One of the coolest elements in the big barn/workshop was how Brendan cut the timberframe cupola- its basically like building a small complete building that sits on top of the barn- with some pretty neat compound joinery. Here it is organised at the site in a little pile all its own: 

Cupola elements-

Here we have bents 1, 4, and 5 built and pegged and ready to raise. Bents 2 and 3 will be built during the raising- -

Building bents and getting everything into the right level and square position--

In the cutting yard and when we transport everything to the site, we always stack all elements of the building carefully and in the order they will be raised and in the orientation they relate to each other in the plan. This is another way to insure that all dimensions and proprtions are quadruple checked; a misscut or incorrect layout is more likely to be noticed when everything is lined up and stacked together in order--

Attaching the 4"x10" oak sills to the foundation walls--

This frame was 4 trailer loads of beams- it took us a week to lay down the sills, organize the site for raising and build the first couple of bents--

Lots of piles--

Raising day was a big success- lots of enthusiastic folks helped us get everything up and the roofing up to the cupola level on by 5pm--
We were lucky to have a good photographer share some shots during the raising so I actually have some photos from that this time.

Raising bent 2--

Temporarily bracing connectors before we raise bent 3-
Why do the two guys on the scaffold have hardhats and no one on the ground?

Bents 1-4 are raised and we are handing up flooring to make a platform in the loft to build off of--

Raising the purlin plates--

Handing up the plate with plenty of folks--

The purlin plate is scarfed together; this is the biggest, heaviest stick that has to go up the highest. Its actually a bit safer than it looks; it goes up a little at a time and then drops right into place. This is the moment when having your joinery spot on is so very critical- you do not want to try to maneuver this piece around to adjust it once it is up in the air--

Persuading the purlins onto the queen post tenons--

Handing up the rafters--

Maintaining the plumber butt in spite of a belt AND suspenders--

Getting the roof boards on--

The end of raising day--

All in a day's work--

A few days before all this we spent cutting and raising the first floor of Brendan's barn in his yard.

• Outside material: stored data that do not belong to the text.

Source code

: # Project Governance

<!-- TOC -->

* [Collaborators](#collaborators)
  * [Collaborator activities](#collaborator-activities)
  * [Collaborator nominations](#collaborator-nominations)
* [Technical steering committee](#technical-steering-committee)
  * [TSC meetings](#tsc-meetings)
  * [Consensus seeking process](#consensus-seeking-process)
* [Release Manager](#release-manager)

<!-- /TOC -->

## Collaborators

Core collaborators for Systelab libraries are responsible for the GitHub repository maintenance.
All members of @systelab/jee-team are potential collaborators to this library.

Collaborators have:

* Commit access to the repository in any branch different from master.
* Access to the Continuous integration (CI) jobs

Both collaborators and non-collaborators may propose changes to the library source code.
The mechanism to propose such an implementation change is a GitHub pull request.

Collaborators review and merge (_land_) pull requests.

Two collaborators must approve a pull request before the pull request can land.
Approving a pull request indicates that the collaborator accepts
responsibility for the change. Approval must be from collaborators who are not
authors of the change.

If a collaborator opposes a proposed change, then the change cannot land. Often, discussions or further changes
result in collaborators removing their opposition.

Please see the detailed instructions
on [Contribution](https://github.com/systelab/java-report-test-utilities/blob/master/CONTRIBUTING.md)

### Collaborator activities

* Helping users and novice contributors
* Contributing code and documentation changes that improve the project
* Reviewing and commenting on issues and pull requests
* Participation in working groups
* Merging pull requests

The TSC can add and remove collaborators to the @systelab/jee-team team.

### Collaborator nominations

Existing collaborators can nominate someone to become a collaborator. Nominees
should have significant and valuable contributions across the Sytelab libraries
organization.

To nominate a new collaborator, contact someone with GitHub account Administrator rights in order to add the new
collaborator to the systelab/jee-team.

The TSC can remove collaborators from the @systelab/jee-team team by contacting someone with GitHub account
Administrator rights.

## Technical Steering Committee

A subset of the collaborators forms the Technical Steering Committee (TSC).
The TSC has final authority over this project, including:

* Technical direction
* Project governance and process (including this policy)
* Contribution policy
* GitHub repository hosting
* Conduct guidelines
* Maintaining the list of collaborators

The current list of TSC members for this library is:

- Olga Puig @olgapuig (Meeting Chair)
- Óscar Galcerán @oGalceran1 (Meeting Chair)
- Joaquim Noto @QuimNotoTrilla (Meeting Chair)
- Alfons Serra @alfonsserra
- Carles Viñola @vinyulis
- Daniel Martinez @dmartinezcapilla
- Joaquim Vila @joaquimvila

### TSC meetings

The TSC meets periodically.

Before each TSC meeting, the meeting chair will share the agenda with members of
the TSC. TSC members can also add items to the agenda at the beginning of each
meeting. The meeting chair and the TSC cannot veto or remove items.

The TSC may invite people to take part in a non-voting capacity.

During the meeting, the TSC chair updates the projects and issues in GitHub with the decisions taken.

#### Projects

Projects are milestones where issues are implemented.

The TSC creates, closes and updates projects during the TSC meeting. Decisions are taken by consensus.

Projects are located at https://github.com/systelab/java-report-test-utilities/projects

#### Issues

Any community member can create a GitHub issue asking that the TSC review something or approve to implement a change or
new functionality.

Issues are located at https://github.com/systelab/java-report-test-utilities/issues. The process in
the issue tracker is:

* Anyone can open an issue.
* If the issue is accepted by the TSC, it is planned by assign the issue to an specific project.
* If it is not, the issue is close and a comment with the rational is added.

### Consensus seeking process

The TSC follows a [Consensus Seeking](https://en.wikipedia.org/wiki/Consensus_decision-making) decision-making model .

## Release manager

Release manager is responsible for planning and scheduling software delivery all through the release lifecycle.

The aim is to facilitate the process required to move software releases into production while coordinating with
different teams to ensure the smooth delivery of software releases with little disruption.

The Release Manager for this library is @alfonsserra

A lot of the timbers had come off his property- hickory, oak, and maple.
It was exciting to see a building take shape over our cutting yard- where we are used to working out in the open--

Half the scarf joinery at the end of the 9"x14" oak beam that spans the 20' bay--

Using my fat ass for leverage; its important!

Getting there--

Safer than it looks, I swear--

Handing up the smaller of the oak beams--

Splint and Bobby straddle the clear span--

The two big spans raised into place by lunchtime--

The 2nd floor joists in place; notice the steep hill you have to climb to bring each joist up into position!